(Stored items from a collection)
..............................

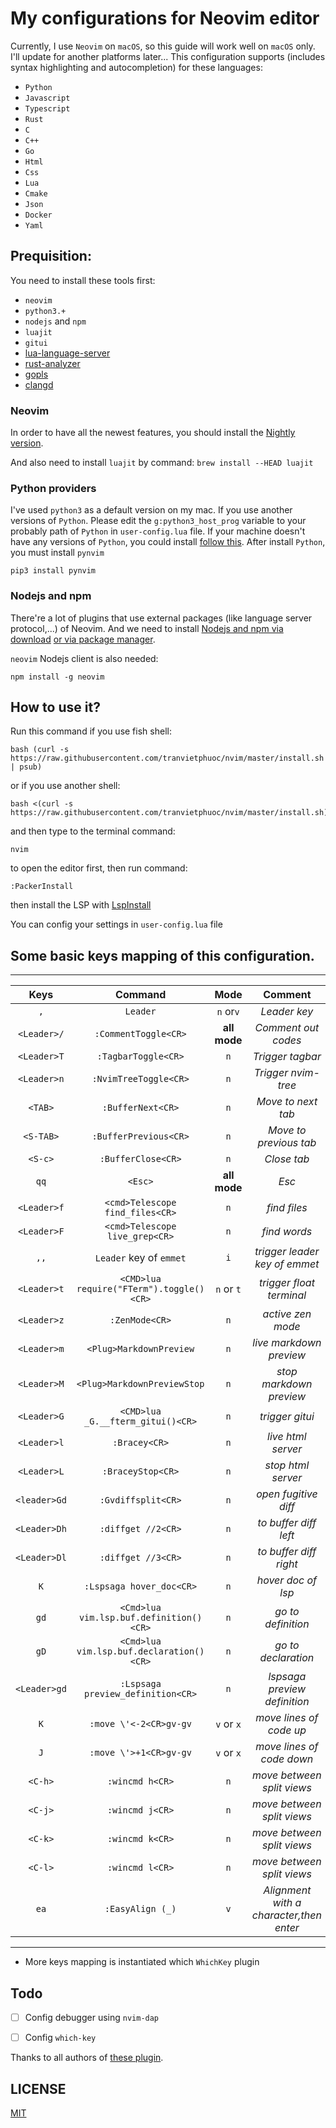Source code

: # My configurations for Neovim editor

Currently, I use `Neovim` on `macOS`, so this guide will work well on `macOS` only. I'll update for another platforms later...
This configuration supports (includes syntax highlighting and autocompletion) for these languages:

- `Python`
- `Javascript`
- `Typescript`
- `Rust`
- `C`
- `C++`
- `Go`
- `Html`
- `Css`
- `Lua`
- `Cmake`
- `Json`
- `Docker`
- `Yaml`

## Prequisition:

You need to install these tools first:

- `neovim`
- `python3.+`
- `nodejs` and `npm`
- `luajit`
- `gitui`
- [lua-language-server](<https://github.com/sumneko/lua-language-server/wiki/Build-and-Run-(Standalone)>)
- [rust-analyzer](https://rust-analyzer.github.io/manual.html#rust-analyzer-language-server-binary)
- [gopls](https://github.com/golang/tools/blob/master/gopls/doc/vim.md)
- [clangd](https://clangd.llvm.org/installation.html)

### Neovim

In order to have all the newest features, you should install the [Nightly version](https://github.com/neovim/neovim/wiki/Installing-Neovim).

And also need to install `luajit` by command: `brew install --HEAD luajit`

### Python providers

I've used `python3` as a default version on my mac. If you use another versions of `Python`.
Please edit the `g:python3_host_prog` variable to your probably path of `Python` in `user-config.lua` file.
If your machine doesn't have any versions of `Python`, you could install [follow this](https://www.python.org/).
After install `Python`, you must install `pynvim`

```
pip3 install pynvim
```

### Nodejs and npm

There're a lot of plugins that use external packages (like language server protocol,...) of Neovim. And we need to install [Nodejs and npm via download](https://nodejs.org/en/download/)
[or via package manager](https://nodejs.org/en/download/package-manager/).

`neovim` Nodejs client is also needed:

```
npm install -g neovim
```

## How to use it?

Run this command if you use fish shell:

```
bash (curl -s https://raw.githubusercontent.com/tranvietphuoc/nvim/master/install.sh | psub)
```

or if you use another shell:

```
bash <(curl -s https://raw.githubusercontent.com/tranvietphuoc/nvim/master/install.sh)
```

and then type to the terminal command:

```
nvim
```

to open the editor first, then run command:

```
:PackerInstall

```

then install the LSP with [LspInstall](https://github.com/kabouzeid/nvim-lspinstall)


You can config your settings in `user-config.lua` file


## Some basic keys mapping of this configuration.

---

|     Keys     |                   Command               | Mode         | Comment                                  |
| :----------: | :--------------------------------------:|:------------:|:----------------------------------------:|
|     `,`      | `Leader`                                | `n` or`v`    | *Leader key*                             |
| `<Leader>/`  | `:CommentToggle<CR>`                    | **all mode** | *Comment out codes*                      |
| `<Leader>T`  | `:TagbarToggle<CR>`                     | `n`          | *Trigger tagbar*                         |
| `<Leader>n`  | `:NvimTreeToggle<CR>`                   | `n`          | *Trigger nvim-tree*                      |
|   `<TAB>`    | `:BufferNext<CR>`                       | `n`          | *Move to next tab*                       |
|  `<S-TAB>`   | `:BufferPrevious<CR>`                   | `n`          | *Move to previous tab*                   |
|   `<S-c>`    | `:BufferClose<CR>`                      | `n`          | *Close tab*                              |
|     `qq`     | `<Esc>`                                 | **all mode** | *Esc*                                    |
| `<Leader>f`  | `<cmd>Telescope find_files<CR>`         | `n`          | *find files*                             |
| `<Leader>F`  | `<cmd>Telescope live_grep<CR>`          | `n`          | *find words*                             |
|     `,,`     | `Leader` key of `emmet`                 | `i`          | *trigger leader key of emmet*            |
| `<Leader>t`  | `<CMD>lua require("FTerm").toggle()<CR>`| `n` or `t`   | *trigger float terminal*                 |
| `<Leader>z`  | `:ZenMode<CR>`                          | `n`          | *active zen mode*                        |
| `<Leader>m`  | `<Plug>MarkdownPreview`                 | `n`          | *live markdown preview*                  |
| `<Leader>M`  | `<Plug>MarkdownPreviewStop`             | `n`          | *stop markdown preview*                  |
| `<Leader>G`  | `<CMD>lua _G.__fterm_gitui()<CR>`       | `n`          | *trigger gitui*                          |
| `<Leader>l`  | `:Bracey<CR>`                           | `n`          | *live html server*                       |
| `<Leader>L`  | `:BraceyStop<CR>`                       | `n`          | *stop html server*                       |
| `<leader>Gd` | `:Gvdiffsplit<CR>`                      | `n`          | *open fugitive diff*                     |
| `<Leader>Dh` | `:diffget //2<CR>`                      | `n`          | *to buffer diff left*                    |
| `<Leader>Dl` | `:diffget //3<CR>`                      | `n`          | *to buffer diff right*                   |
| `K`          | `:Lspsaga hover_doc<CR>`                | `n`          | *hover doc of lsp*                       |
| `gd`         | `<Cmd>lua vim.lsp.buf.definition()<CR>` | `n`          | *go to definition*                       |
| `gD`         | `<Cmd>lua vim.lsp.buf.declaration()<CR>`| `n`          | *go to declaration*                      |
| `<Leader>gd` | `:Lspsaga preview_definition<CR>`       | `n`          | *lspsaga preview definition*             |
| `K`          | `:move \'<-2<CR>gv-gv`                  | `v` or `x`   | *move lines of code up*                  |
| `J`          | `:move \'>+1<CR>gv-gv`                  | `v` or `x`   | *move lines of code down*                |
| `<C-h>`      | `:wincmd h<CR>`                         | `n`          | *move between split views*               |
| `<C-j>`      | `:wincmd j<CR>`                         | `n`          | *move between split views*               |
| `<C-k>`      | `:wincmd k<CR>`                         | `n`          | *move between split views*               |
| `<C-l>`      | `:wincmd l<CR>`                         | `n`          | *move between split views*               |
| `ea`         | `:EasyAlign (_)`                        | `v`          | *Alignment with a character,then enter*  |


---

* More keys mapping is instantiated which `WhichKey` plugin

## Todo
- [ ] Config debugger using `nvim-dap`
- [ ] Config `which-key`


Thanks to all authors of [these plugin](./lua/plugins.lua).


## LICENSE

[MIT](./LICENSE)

..............................

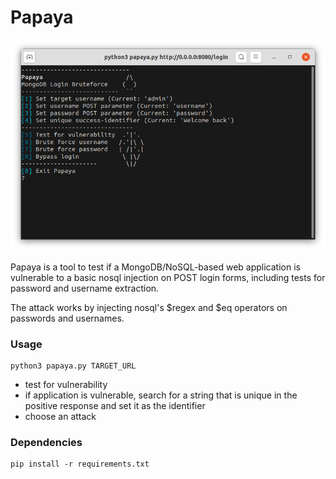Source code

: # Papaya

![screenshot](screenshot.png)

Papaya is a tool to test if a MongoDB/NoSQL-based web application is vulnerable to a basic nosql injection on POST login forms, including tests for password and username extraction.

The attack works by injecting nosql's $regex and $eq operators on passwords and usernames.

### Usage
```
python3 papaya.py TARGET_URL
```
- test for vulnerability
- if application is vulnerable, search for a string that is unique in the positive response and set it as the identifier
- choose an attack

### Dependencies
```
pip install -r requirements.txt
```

..............................

§ Assignment:
From the records above, extract exactly and only the lines that begin at the line with "with a character,then" and stop after the line with "[MIT](./LICENSE)".

§ Solution to this task:
| `ea`         | `:EasyAlign (_)`                        | `v`          | *Alignment with a character,then enter*  |


---

* More keys mapping is instantiated which `WhichKey` plugin

## Todo
- [ ] Config debugger using `nvim-dap`
- [ ] Config `which-key`


Thanks to all authors of [these plugin](./lua/plugins.lua).


## LICENSE

[MIT](./LICENSE)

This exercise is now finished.